Railroads · NYSE
Current Price
$264.78
Intrinsic Value
Use the calculator below to estimate
Run a PE ratio stock valuation on Union Pacific Corporation with auto-filled earnings data, adjustable target PE, and instant fair value estimate.
Union Pacific Corporation, through its subsidiary, Union Pacific Railroad Company, operates in the railroad business in the United States.
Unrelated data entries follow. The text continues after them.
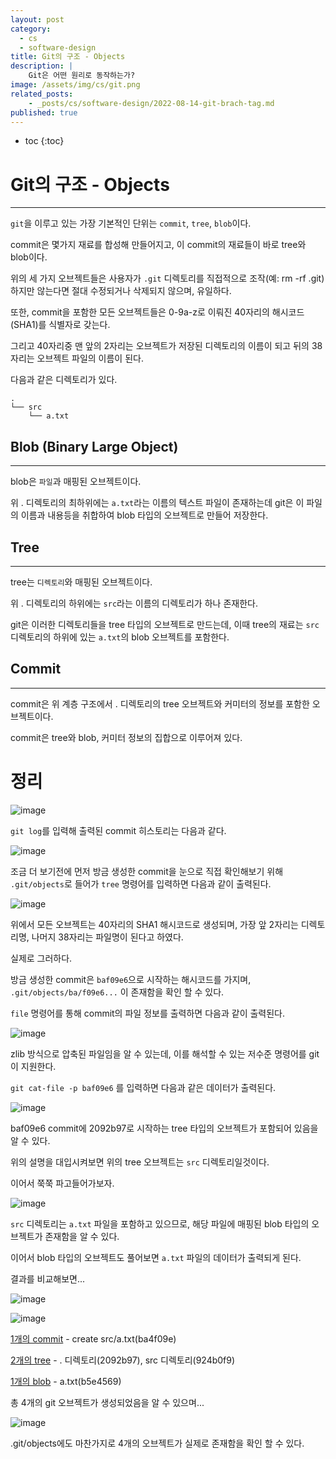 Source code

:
 ```yaml
---
layout: post
category:
  - cs
  - software-design
title: Git의 구조 - Objects
description: |
    Git은 어떤 원리로 동작하는가?
image: /assets/img/cs/git.png
related_posts:
    - _posts/cs/software-design/2022-08-14-git-brach-tag.md
published: true
---
```


* toc
{:toc}

# Git의 구조 - Objects

---

`git`을 이루고 있는 가장 기본적인 단위는 `commit`, `tree`, `blob`이다.

commit은 몇가지 재료를 합성해 만들어지고, 이 commit의 재료들이 바로 tree와 blob이다.

위의 세 가지 오브젝트들은 사용자가 `.git` 디렉토리를 직접적으로 조작(예: rm -rf .git)하지만 않는다면 절대 수정되거나 삭제되지 않으며, 유일하다.

또한, commit을 포함한 모든 오브젝트들은 0-9a-z로 이뤄진 40자리의 해시코드(SHA1)를 식별자로 갖는다.

그리고 40자리중 맨 앞의 2자리는 오브젝트가 저장된 디렉토리의 이름이 되고 뒤의 38자리는 오브젝트 파일의 이름이 된다.

다음과 같은 디렉토리가 있다.

```shell
.
└── src
    └── a.txt
```

## Blob (Binary Large Object)

---

blob은 `파일`과 매핑된 오브젝트이다.

위 . 디렉토리의 최하위에는 `a.txt`라는 이름의 텍스트 파일이 존재하는데 git은 이 파일의 이름과 내용등을 취합하여 blob 타입의 오브젝트로 만들어 저장한다.

## Tree

---

tree는 `디렉토리`와 매핑된 오브젝트이다.

위 . 디렉토리의 하위에는 `src`라는 이름의 디렉토리가 하나 존재한다.

git은 이러한 디렉토리들을 tree 타입의 오브젝트로 만드는데, 이때 tree의 재료는 `src` 디렉토리의 하위에 있는 `a.txt`의 blob 오브젝트를 포함한다.

## Commit

---

commit은 위 계층 구조에서 . 디렉토리의 tree 오브젝트와 커미터의 정보를 포함한 오브젝트이다.

commit은 tree와 blob, 커미터 정보의 집합으로 이루어져 있다.

# 정리

![image](https://user-images.githubusercontent.com/71188307/181572179-4536ada5-8afd-49a9-b4bd-e28249408483.png)

`git log`를 입력해 출력된 commit 히스토리는 다음과 같다.

![image](https://user-images.githubusercontent.com/71188307/181574214-e2040768-4126-4f65-a3a4-31a8e1b68887.png)

조금 더 보기전에 먼저 방금 생성한 commit을 눈으로 직접 확인해보기 위해 `.git/objects`로 들어가 `tree` 명령어를 입력하면 다음과 같이 출력된다.

![image](https://user-images.githubusercontent.com/71188307/181575168-cc6ef9bd-8fa1-4b88-b58d-1cbca65f5dab.png)

위에서 모든 오브젝트는 40자리의 SHA1 해시코드로 생성되며, 가장 앞 2자리는 디렉토리명, 나머지 38자리는 파일명이 된다고 하였다.

실제로 그러하다.

방금 생성한 commit은 `baf09e6`으로 시작하는 해시코드를 가지며, `.git/objects/ba/f09e6...` 이 존재함을 확인 할 수 있다.

`file` 명령어를 통해 commit의 파일 정보를 출력하면 다음과 같이 출력된다.

![image](https://user-images.githubusercontent.com/71188307/181576387-4bd4da2d-cb0f-4a13-9a4f-9fff6ed1e81e.png)

zlib 방식으로 압축된 파일임을 알 수 있는데, 이를 해석할 수 있는 저수준 명령어를 git이 지원한다.

`git cat-file -p baf09e6` 를 입력하면 다음과 같은 데이터가 출력된다.

![image](https://user-images.githubusercontent.com/71188307/181576868-61e59dd4-e1f7-4503-99d0-a33572f7efcd.png)

baf09e6 commit에 2092b97로 시작하는 tree 타입의 오브젝트가 포함되어 있음을 알 수 있다.

위의 설명을 대입시켜보면 위의 tree 오브젝트는 `src` 디렉토리일것이다.

이어서 쭉쭉 파고들어가보자.

![image](https://user-images.githubusercontent.com/71188307/181577332-78e3edfa-b7cc-473a-aca7-efac24497815.png)

`src` 디렉토리는 `a.txt` 파일을 포함하고 있으므로, 해당 파일에 매핑된 blob 타입의 오브젝트가 존재함을 알 수 있다.

이어서 blob 타입의 오브젝트도 풀어보면 `a.txt` 파일의 데이터가 출력되게 된다.

결과를 비교해보면...

![image](https://user-images.githubusercontent.com/71188307/181576868-61e59dd4-e1f7-4503-99d0-a33572f7efcd.png)

![image](https://user-images.githubusercontent.com/71188307/181577332-78e3edfa-b7cc-473a-aca7-efac24497815.png)

<u>1개의 commit</u> - create src/a.txt(ba4f09e)

<u>2개의 tree</u> - . 디렉토리(2092b97), src 디렉토리(924b0f9)

<u>1개의 blob</u> - a.txt(b5e4569)

총 4개의 git 오브젝트가 생성되었음을 알 수 있으며...

![image](https://user-images.githubusercontent.com/71188307/181575168-cc6ef9bd-8fa1-4b88-b58d-1cbca65f5dab.png)

.git/objects에도 마찬가지로 4개의 오브젝트가 실제로 존재함을 확인 할 수 있다.

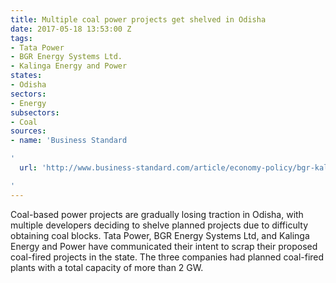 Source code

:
 ```yaml
---
title: Multiple coal power projects get shelved in Odisha
date: 2017-05-18 13:53:00 Z
tags:
- Tata Power
- BGR Energy Systems Ltd.
- Kalinga Energy and Power
states:
- Odisha
sectors:
- Energy
subsectors:
- Coal
sources:
- name: 'Business Standard

'
  url: 'http://www.business-standard.com/article/economy-policy/bgr-kalinga-energy-follow-tata-power-shelves-thermal-projects-in-odisha-117051000913_1.html

'
---
```


Coal-based power projects are gradually losing traction in Odisha, with multiple developers deciding to shelve planned projects due to difficulty obtaining coal blocks. Tata Power, BGR Energy Systems Ltd, and Kalinga Energy and Power have communicated their intent to scrap their proposed coal-fired projects in the state. The three companies had planned coal-fired plants with a total capacity of more than 2 GW. 
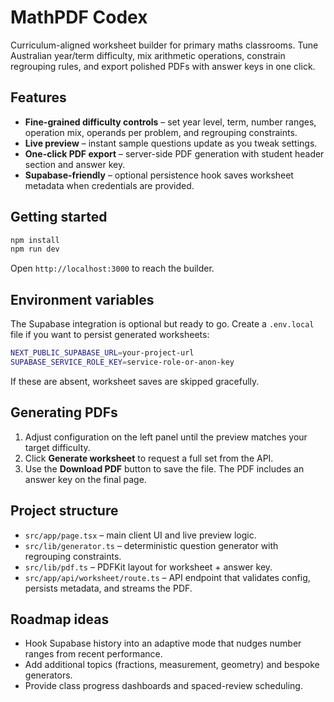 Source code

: # MathPDF Codex

Curriculum-aligned worksheet builder for primary maths classrooms. Tune Australian year/term difficulty, mix arithmetic operations, constrain regrouping rules, and export polished PDFs with answer keys in one click.

## Features

- **Fine-grained difficulty controls** – set year level, term, number ranges, operation mix, operands per problem, and regrouping constraints.
- **Live preview** – instant sample questions update as you tweak settings.
- **One-click PDF export** – server-side PDF generation with student header section and answer key.
- **Supabase-friendly** – optional persistence hook saves worksheet metadata when credentials are provided.

## Getting started

```bash
npm install
npm run dev
```

Open `http://localhost:3000` to reach the builder.

## Environment variables

The Supabase integration is optional but ready to go. Create a `.env.local` file if you want to persist generated worksheets:

```bash
NEXT_PUBLIC_SUPABASE_URL=your-project-url
SUPABASE_SERVICE_ROLE_KEY=service-role-or-anon-key
```

If these are absent, worksheet saves are skipped gracefully.

## Generating PDFs

1. Adjust configuration on the left panel until the preview matches your target difficulty.
2. Click **Generate worksheet** to request a full set from the API.
3. Use the **Download PDF** button to save the file. The PDF includes an answer key on the final page.

## Project structure

- `src/app/page.tsx` – main client UI and live preview logic.
- `src/lib/generator.ts` – deterministic question generator with regrouping constraints.
- `src/lib/pdf.ts` – PDFKit layout for worksheet + answer key.
- `src/app/api/worksheet/route.ts` – API endpoint that validates config, persists metadata, and streams the PDF.

## Roadmap ideas

- Hook Supabase history into an adaptive mode that nudges number ranges from recent performance.
- Add additional topics (fractions, measurement, geometry) and bespoke generators.
- Provide class progress dashboards and spaced-review scheduling.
The company offers transportation services for grain and grain products, fertilizers, food and refrigerated products, and coal and renewables to grain processors, animal feeders, ethanol producers, and other agricultural users; petroleum, and liquid petroleum gases; and construction products, industrial chemicals, plastics, forest products, specialized products, metals and ores, soda ash, and sand, as well as finished automobiles, automotive parts, and merchandise in intermodal containers. As of December 31, 2021, its rail network included 32,452 route miles connecting Pacific Coast and Gulf Coast ports with the Midwest and Eastern United States gateways. The company was founded in 1862 and is headquartered in Omaha, Nebraska.
Earnings Yield
4.59%
ROE (TTM)
40.4%
Based on trailing twelve-month data, UNP has earnings per share of N/A and trades at a PE ratio of N/A. These are key inputs for stock valuation using the PE ratio method.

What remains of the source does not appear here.